Test Equating For Comparable Passing Standards

MEASUREMENT RESEARCH ASSOCIATES

TEST INSIGHTS

November 2009

Greetings

Test equating is a method of insuring that candidates are measured against the same criterion-referenced standard regardless of the test administration they challenge. An exam meant to test the same area may vary in difficulty from administration to administration. Test equating accounts for these differences so that the same criterion-referenced standard can be used.

Mary E. Lunz, Ph.D.
Executive Director

The purpose of test equating is to place examination administrations on the same Benchmark Scale. The differences in the difficulty of the two administrations are accounted for so the same criterion-referenced standard can be used from administration to administration.

For certification testing, Rasch common item test equating is frequently used in conjunction with a criterion-referenced standard. First a criterion-referenced standard is established on a Benchmark Scale. The data from an exam is used to calibrate the Benchmark scale. The exam should match the test blueprint to assure content validity, and it should include a sufficient number of items that have been field-tested or previously used, to insure that the exam is a satisfactory measure of the construct. A criterion-referenced standard can be established using any of the accepted methods, such as a modified Angoff, objective standard setting, bookmark (if item calibrations are available), or other. After the Benchmark Scale is established, the criterion-referenced standard is established as a score on that scale.
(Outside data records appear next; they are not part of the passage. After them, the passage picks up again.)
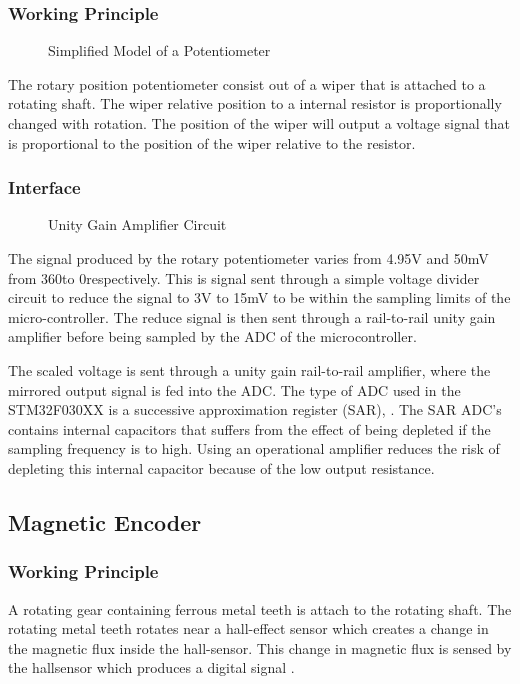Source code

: \subsubsection{Working Principle}
\begin{figure}[h]
	\centering
	
	\caption{Simplified Model of a Potentiometer}
	\label{fig:potentiometer}
\end{figure}
The rotary position potentiometer consist out of a wiper that is attached to a rotating shaft. The wiper relative position to a internal resistor is proportionally changed with rotation. The position of the wiper will output a voltage signal that is proportional to the position of the wiper relative to the resistor. 

\subsubsection{Interface}
\begin{figure}[h]
	\centering
	
	\caption{Unity Gain Amplifier Circuit}
	\label{fig:unitygain}
\end{figure}
The signal produced by the rotary potentiometer varies from 4.95V and 50mV from 360\textdegree to 0\textdegree respectively. This is signal sent through a simple voltage divider circuit to reduce the signal to 3V to 15mV to be within the sampling limits of the micro-controller. The reduce signal is then sent through a rail-to-rail unity gain amplifier before being sampled by the ADC of the microcontroller.

The scaled voltage is sent through a unity gain rail-to-rail amplifier, where the mirrored output signal is fed into the ADC. The type of ADC used in the STM32F030XX is a successive approximation register (SAR), \citep{stm32_ADC:2017}. The SAR ADC's contains internal capacitors that suffers from the effect of being depleted if the sampling frequency is to high. Using an operational amplifier reduces the risk of depleting this internal capacitor because of the low output resistance.

\subsection{Magnetic Encoder}
\subsubsection{Working Principle}
A rotating gear containing ferrous metal teeth is attach to the rotating shaft. The rotating metal teeth rotates near a hall-effect sensor which creates a change in the magnetic flux inside the hall-sensor. This change in magnetic flux is sensed by the hallsensor which produces a digital signal \citep{hallsensor}.
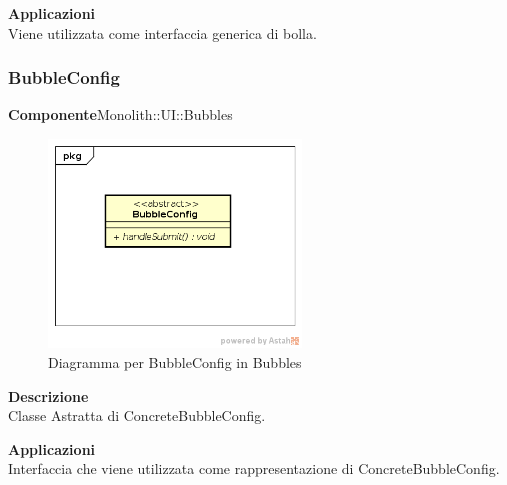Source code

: \textbf{Applicazioni}\\
Viene utilizzata come interfaccia generica di bolla. 


\clearpage

\subsubsection{BubbleConfig}
\textbf{Componente}Monolith::UI::Bubbles\\
   \FloatBarrier
   \begin{figure}[ht]
   \centering
   \includegraphics[width=0.6\textwidth]{img/single-BubbleConfig}
   \caption{{Diagramma per BubbleConfig in Bubbles}}
\end{figure}
\FloatBarrier
\textbf{Descrizione}\\
Classe Astratta di ConcreteBubbleConfig. 


\textbf{Applicazioni}\\
Interfaccia che viene utilizzata come rappresentazione di ConcreteBubbleConfig. 


\clearpage

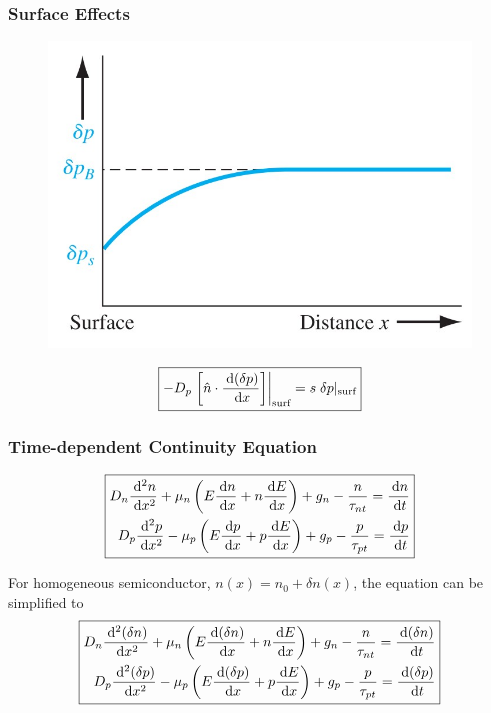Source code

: \documentclass{beamer}
\begin{document}
    \begin{frame} \frametitle{Surface Effects}
        \begin{figure}[H]
            \centering
            \includegraphics[width=0.6\linewidth]{Suerface-concentration.jpg}
            \label{fig:Suerface-concentration.jpg}
        \end{figure}
        
        \begin{equation*}
            \begin{aligned}
                \boxed{- D_p \left. \left[ \hat{n} \cdot \frac{\: \mathrm{d} (\delta p)}{\: \mathrm{d} x}  \right] \right|_{\text{surf}} = s \; \delta p |_{\text{surf}}}
            \end{aligned}
        \end{equation*}
    \end{frame}

    \begin{frame} \frametitle{Time-dependent Continuity Equation}
        \begin{equation*}
            \boxed{
                \begin{aligned}
                    D_n \frac{\: \mathrm{d}^2 n}{\: \mathrm{d} x^2} + \mu_n \left( E \frac{\: \mathrm{d} n}{\: \mathrm{d} x} + n \frac{\: \mathrm{d} E}{\: \mathrm{d} x}  \right) + g_n - \frac{n}{\tau_{nt}} = \frac{\: \mathrm{d} n}{\: \mathrm{d} t} \\
                    D_p \frac{\: \mathrm{d}^2 p}{\: \mathrm{d} x^2} - \mu_p \left( E \frac{\: \mathrm{d} p}{\: \mathrm{d} x} + p \frac{\: \mathrm{d} E}{\: \mathrm{d} x}  \right) + g_p - \frac{p}{\tau_{pt}} = \frac{\: \mathrm{d} p}{\: \mathrm{d} t} \\
                \end{aligned}
            }
        \end{equation*}
        \par For homogeneous semiconductor, $n(x) = n_0 + \delta n(x)$, the equation can be simplified to 
        \begin{equation*}
            \boxed{
                \begin{aligned}
                    D_n \frac{\: \mathrm{d}^2 (\delta n)}{\: \mathrm{d} x^2} + \mu_n \left( E \frac{\: \mathrm{d} (\delta n)}{\: \mathrm{d} x} + n \frac{\: \mathrm{d} E}{\: \mathrm{d} x}  \right) + g_n - \frac{n}{\tau_{nt}} = \frac{\: \mathrm{d} (\delta n)}{\: \mathrm{d} t} \\
                    D_p \frac{\: \mathrm{d}^2 (\delta p)}{\: \mathrm{d} x^2} - \mu_p \left( E \frac{\: \mathrm{d} (\delta p)}{\: \mathrm{d} x} + p \frac{\: \mathrm{d} E}{\: \mathrm{d} x}  \right) + g_p - \frac{p}{\tau_{pt}} = \frac{\: \mathrm{d} (\delta p)}{\: \mathrm{d} t} \\
                \end{aligned}
            }
        \end{equation*}
    \end{frame}
\end{document}
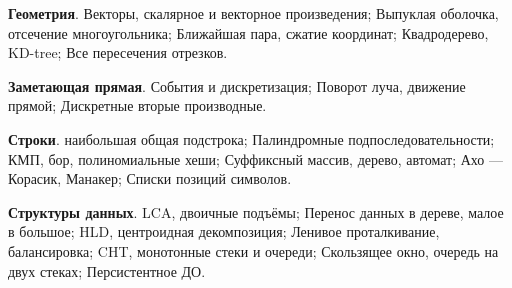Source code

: \textbf{Геометрия}. Векторы, скалярное и векторное произведения; Выпуклая оболочка, отсечение многоугольника; Ближайшая пара, сжатие координат; Квадродерево, KD-tree; Все пересечения отрезков.

\textbf{Заметающая прямая}. События и дискретизация; Поворот луча, движение прямой; Дискретные вторые производные.

\textbf{Строки}. наибольшая общая подстрока; Палиндромные подпоследовательности; КМП, бор, полиномиальные хеши; Суффиксный массив, дерево, автомат; Ахо — Корасик, Манакер; Списки позиций символов.

\textbf{Структуры данных}. LCA, двоичные подъёмы; Перенос данных в дереве, малое в большое; HLD, центроидная декомпозиция; Ленивое проталкивание, балансировка; CHT, монотонные стеки и очереди; Скользящее окно, очередь на двух стеках; Персистентное ДО.
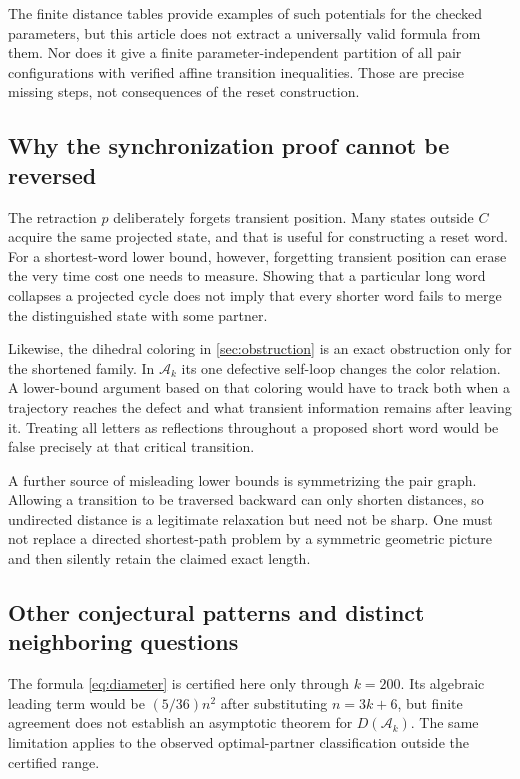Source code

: \documentclass[11pt,a4paper]{article}
\numberwithin{equation}{section}
\theoremstyle{definition}
\theoremstyle{remark}
\newcommand{\Ak}{\mathcal A_k}
\begin{document}
The finite distance tables provide examples of such potentials for the
checked parameters, but this article does not extract a universally valid
formula from them. Nor does it give a finite parameter-independent partition
of all pair configurations with verified affine transition inequalities.
Those are precise missing steps, not consequences of the reset construction.

\subsection{Why the synchronization proof cannot be reversed}

The retraction $p$ deliberately forgets transient position. Many states
outside $C$ acquire the same projected state, and that is useful for
constructing a reset word. For a shortest-word lower bound, however,
forgetting transient position can erase the very time cost one needs to
measure. Showing that a particular long word collapses a projected cycle
does not imply that every shorter word fails to merge the distinguished
state with some partner.

Likewise, the dihedral coloring in \cref{sec:obstruction} is an exact
obstruction only for the shortened family. In $\Ak$ its one defective
self-loop changes the color relation. A lower-bound argument based on that
coloring would have to track both when a trajectory reaches the defect and
what transient information remains after leaving it. Treating all letters
as reflections throughout a proposed short word would be false precisely
at that critical transition.

A further source of misleading lower bounds is symmetrizing the pair graph.
Allowing a transition to be traversed backward can only shorten distances,
so undirected distance is a legitimate relaxation but need not be sharp.
One must not replace a directed shortest-path problem by a symmetric
geometric picture and then silently retain the claimed exact length.

\subsection{Other conjectural patterns and distinct neighboring questions}

The formula \eqref{eq:diameter} is certified here only through $k=200$.
Its algebraic leading term would be $(5/36)n^2$ after substituting
$n=3k+6$, but finite agreement does not establish an asymptotic theorem for
$D(\Ak)$. The same limitation applies to the observed optimal-partner
classification outside the certified range.
\end{document}
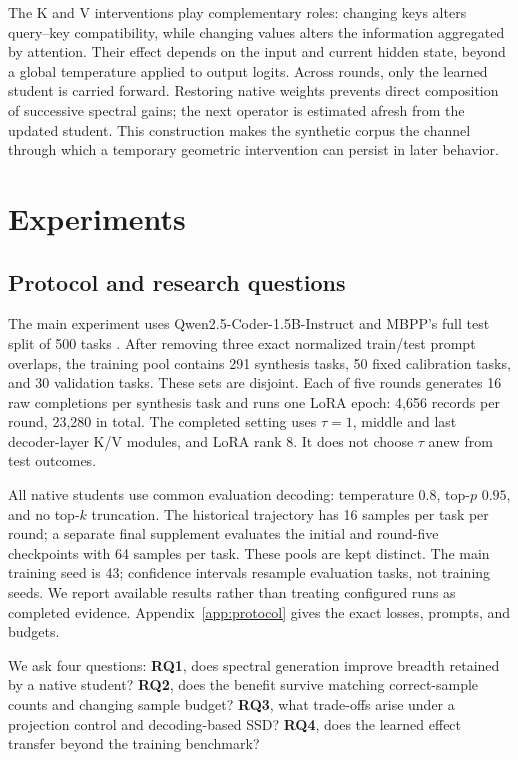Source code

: \documentclass{article}
\begin{document}
The K and V interventions play complementary roles: changing keys alters query--key compatibility, while changing values alters the information aggregated by attention. Their effect depends on the input and current hidden state, beyond a global temperature applied to output logits. Across rounds, only the learned student is carried forward. Restoring native weights prevents direct composition of successive spectral gains; the next operator is estimated afresh from the updated student. This construction makes the synthetic corpus the channel through which a temporary geometric intervention can persist in later behavior.

\section{Experiments}
\label{sec:experiments}
\subsection{Protocol and research questions}
The main experiment uses Qwen2.5-Coder-1.5B-Instruct \citep{hui2024qwen25coder} and MBPP's full test split of 500 tasks \citep{austin2021mbpp}. After removing three exact normalized train/test prompt overlaps, the training pool contains 291 synthesis tasks, 50 fixed calibration tasks, and 30 validation tasks. These sets are disjoint. Each of five rounds generates 16 raw completions per synthesis task and runs one LoRA epoch: 4,656 records per round, 23,280 in total. The completed setting uses $\tau=1$, middle and last decoder-layer K/V modules, and LoRA rank 8. It does not choose $\tau$ anew from test outcomes.

All native students use common evaluation decoding: temperature $0.8$, top-$p$ $0.95$, and no top-$k$ truncation. The historical trajectory has 16 samples per task per round; a separate final supplement evaluates the initial and round-five checkpoints with 64 samples per task. These pools are kept distinct. The main training seed is 43; confidence intervals resample evaluation tasks, not training seeds. We report available results rather than treating configured runs as completed evidence. Appendix~\ref{app:protocol} gives the exact losses, prompts, and budgets.

We ask four questions: \textbf{RQ1}, does spectral generation improve breadth retained by a native student? \textbf{RQ2}, does the benefit survive matching correct-sample counts and changing sample budget? \textbf{RQ3}, what trade-offs arise under a projection control and decoding-based SSD? \textbf{RQ4}, does the learned effect transfer beyond the training benchmark?
\end{document}
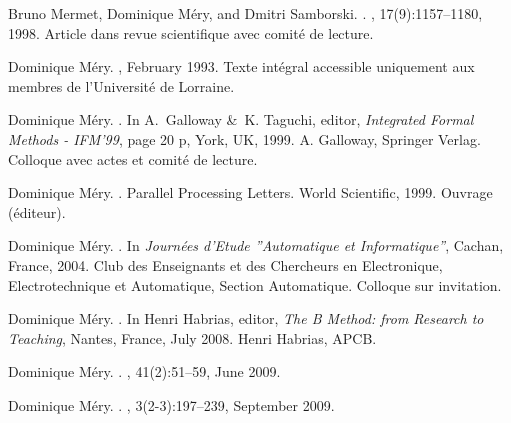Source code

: \documentclass[ 12pt]{article}
\begin{document}
\begin{thebibliography}{100}
Bruno Mermet, Dominique M{\'e}ry, and Dmitri Samborski.
.
, 17(9):1157--1180, 1998.
\newblock Article dans revue scientifique avec comit{\'e} de lecture.

Dominique M{\'e}ry.
,
  February 1993.
\newblock Texte int{\'e}gral accessible uniquement aux membres de
  l'Universit{\'e} de Lorraine.

Dominique M{\'e}ry.
.
\newblock In A.~Galloway \&~K. Taguchi, editor, {\em {Integrated Formal Methods
  - IFM'99}}, page 20 p, York, UK, 1999. {A. Galloway}, {Springer Verlag}.
\newblock Colloque avec actes et comit{\'e} de lecture.

Dominique M{\'e}ry.
.
\newblock Parallel Processing Letters. {World Scientific}, 1999.
\newblock Ouvrage ({\'e}diteur).

Dominique M{\'e}ry.
.
\newblock In {\em {Journ{\'e}es d'Etude ''Automatique et Informatique''}},
  Cachan, France, 2004. {Club des Enseignants et des Chercheurs en
  Electronique, Electrotechnique et Automatique, Section Automatique}.
\newblock Colloque sur invitation.

Dominique M{\'e}ry.
.
\newblock In Henri Habrias, editor, {\em {The B Method: from Research to
  Teaching}}, Nantes, France, July 2008. {Henri Habrias}, {APCB}.

Dominique M{\'e}ry.
.
, 41(2):51--59, June 2009.

Dominique M{\'e}ry.
.
,
  3(2-3):197--239, September 2009.


\end{thebibliography}
\end{document}
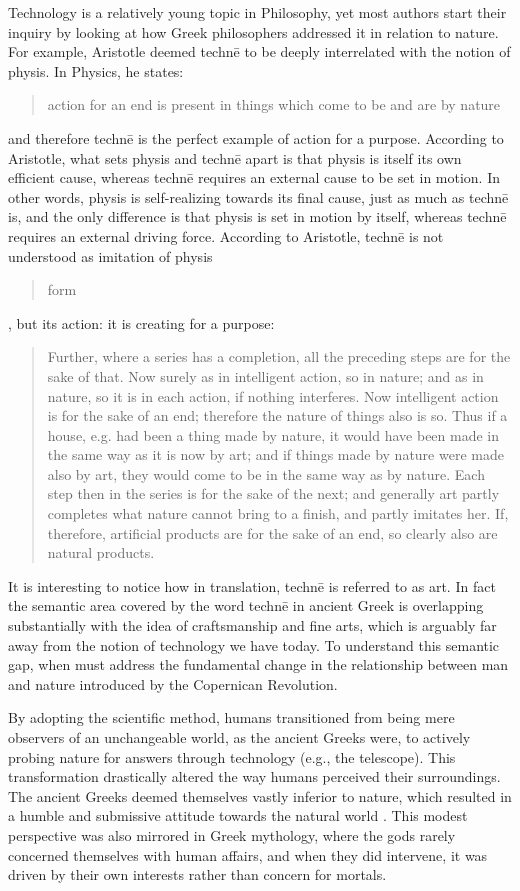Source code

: Technology is a relatively young topic in Philosophy, yet most authors start their inquiry by looking at how Greek philosophers addressed it in relation to nature. For example, Aristotle deemed technē to be deeply interrelated with the notion of physis. In Physics, he states: \blockcquote{Atwill2009}{action for an end is present in things which come to be and are by nature} and therefore technē is the perfect example of action for a purpose. According to Aristotle, what sets physis and technē apart is that physis is itself its own efficient cause, whereas technē requires an external cause to be set in motion. In other words, physis is self-realizing towards its final cause, just as much as technē is, and the only difference is that physis is set in motion by itself, whereas  technē requires an external driving force.
\SetCiteCommand{\transcite}
According to Aristotle, technē is not understood as imitation of physis \blockquote{form}, but its action: it is creating for a purpose: \blockcquote[Physics, Book II, Part 8]{Aristotle1983}{Further, where a series has a completion, all the preceding steps are for the sake of that. Now surely as in intelligent action, so in nature; and as in nature, so it is in each action, if nothing interferes. Now intelligent action is for the sake of an end; therefore the nature of things also is so. Thus if a house, e.g. had been a thing made by nature, it would have been made in the same way as it is now by art; and if things made by nature were made also by art, they would come to be in the same way as by nature. Each step then in the series is for the sake of the next; and generally art partly completes what nature cannot bring to a finish, and partly imitates her. If, therefore, artificial products are for the sake of an end, so clearly also are natural products.}
\SetCiteCommand{\citep}
It is interesting to notice how in translation, technē is referred to as art. In fact the semantic area covered by the word technē in ancient Greek is overlapping substantially with the idea of craftsmanship and fine arts, which is arguably far away from the notion of technology we have today. To understand this semantic gap, when must address the fundamental change in the relationship between man and nature introduced by the Copernican Revolution.

By adopting the scientific method, humans transitioned from being mere observers of an unchangeable world, as the ancient Greeks were, to actively probing nature for answers through technology (e.g., the telescope). This transformation drastically altered the way humans perceived their surroundings. The ancient Greeks deemed themselves vastly inferior to nature, which resulted in a humble and submissive attitude towards the natural world \citep{Galimberti1989}. This modest perspective was also mirrored in Greek mythology, where the gods rarely concerned themselves with human affairs, and when they did intervene, it was driven by their own interests rather than concern for mortals.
Equating to that Benchmark Scale and criterion standard requires that subsequent test administrations include a number of items that are calibrated to the Benchmark Scale (commonly called equators). The group of items chosen to be equators should represent all content areas, and should include items with a range of difficulty calibrations. The purpose of the equators is to statistically identify differences in difficulty between the Benchmark Scale and the current test administration. The current test administration may be more difficult or easier than the Benchmark Scale. Test equating allows these differences to be taken into account, so that the criterion-referenced standard can be used.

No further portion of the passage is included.